[Rendered images with source text]
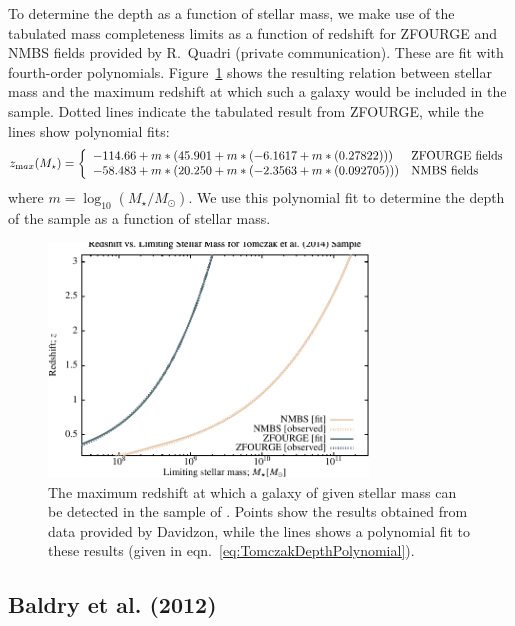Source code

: To determine the depth as a function of stellar mass, we make use of the tabulated mass completeness limits as a function of redshift for ZFOURGE and NMBS fields provided by R.~Quadri (private communication). These are fit with fourth-order polynomials. Figure~\ref{fig:Tomczak2014DepthFit} shows the resulting relation between stellar mass and the maximum redshift at which such a galaxy would be included in the sample. Dotted lines indicate the tabulated result from ZFOURGE, while the lines show polynomial fits:
\begin{equation}
 z_{\mathrm max}(M_\star) = \left\{ \begin{array}{ll} -114.66+m*(45.901+m*(-6.1617+m*(0.27822))) & \hbox{ZFOURGE fields} \\ -58.483+m*(20.250+m*(-2.3563+m*(0.092705))) & \hbox{NMBS fields} \end{array} \right.
 \label{eq:TomczakDepthPolynomial}
\end{equation}
where $m= \log_{10}(M_\star/M_\odot)$. We use this polynomial fit to determine the depth of the sample as a function of stellar mass.

\begin{figure}
 \begin{center}
 \includegraphics[width=85mm,trim=0mm 0mm 0mm 4mm,clip]{Plots/DataAnalysis/TomczakZFOURGEMassRedshiftRelation.pdf}
 \end{center}
 \caption{The maximum redshift at which a galaxy of given stellar mass can be detected in the sample of \protect\cite{tomczak_galaxy_2014}. Points show the results obtained from data provided by Davidzon, while the lines shows a polynomial fit to these results (given in eqn.~\ref{eq:TomczakDepthPolynomial}).}
 \label{fig:Tomczak2014DepthFit}
\end{figure}

\subsection{Baldry et al. (2012)}\label{phys:surveyGeometry:surveyGeometryBaldry2012GAMA}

» THE TASK: Quote the records above exactly, leaving out any pictures.

» EXERCISE ANSWER:
Source code

: To determine the depth as a function of stellar mass, we make use of the tabulated mass completeness limits as a function of redshift for ZFOURGE and NMBS fields provided by R.~Quadri (private communication). These are fit with fourth-order polynomials. Figure~\ref{fig:Tomczak2014DepthFit} shows the resulting relation between stellar mass and the maximum redshift at which such a galaxy would be included in the sample. Dotted lines indicate the tabulated result from ZFOURGE, while the lines show polynomial fits:
\begin{equation}
 z_{\mathrm max}(M_\star) = \left\{ \begin{array}{ll} -114.66+m*(45.901+m*(-6.1617+m*(0.27822))) & \hbox{ZFOURGE fields} \\ -58.483+m*(20.250+m*(-2.3563+m*(0.092705))) & \hbox{NMBS fields} \end{array} \right.
 \label{eq:TomczakDepthPolynomial}
\end{equation}
where $m= \log_{10}(M_\star/M_\odot)$. We use this polynomial fit to determine the depth of the sample as a function of stellar mass.

\begin{figure}
 \begin{center}
 \includegraphics[width=85mm,trim=0mm 0mm 0mm 4mm,clip]{Plots/DataAnalysis/TomczakZFOURGEMassRedshiftRelation.pdf}
 \end{center}
 \caption{The maximum redshift at which a galaxy of given stellar mass can be detected in the sample of \protect\cite{tomczak_galaxy_2014}. Points show the results obtained from data provided by Davidzon, while the lines shows a polynomial fit to these results (given in eqn.~\ref{eq:TomczakDepthPolynomial}).}
 \label{fig:Tomczak2014DepthFit}
\end{figure}

\subsection{Baldry et al. (2012)}\label{phys:surveyGeometry:surveyGeometryBaldry2012GAMA}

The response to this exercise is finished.